The latest window research holds the promise of reducing a building’s cooling demand while also generating electricity. By placing a film of perovskites, a relatively new solar cell material, between two layers of glass, electricity is generated. These highly effective and inexpensive crystals are injected with a solvent vapor into the gap between the panes of glass. As temperatures rise, the vapor triggers a chemical reaction that rearranges the crystals into different shapes, increasingly opaque, while simultaneously generating electricity. This progressive blocking and subsequent tinting happen at 95-115 degrees Fahrenheit and take only seven seconds to occur. Researchers predict a prototype window using this technology to be developed within a year.

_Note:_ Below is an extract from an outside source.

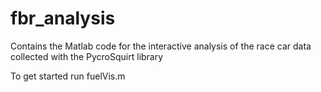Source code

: # fbr_analysis

Contains the Matlab code for the interactive analysis of the race car data collected with the PycroSquirt library

To get started run fuelVis.m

Technological ideas to address climate change abound. Many are already making their way into the marketplace. Technological inventiveness can help us reduce carbon emissions, but to fundamentally reverse our destructive climate patterns, we need a different framework:
• where resources are used carefully and in cyclical processes, following nature’s example,
• where human growth takes precedence over consumerism and economic growth,
• where equity and inclusivity are high priorities, and
• where environmental restoration becomes an employment and societal benefit.
These and other similar tenets will restore the health of our earth and nurture its biodiversity.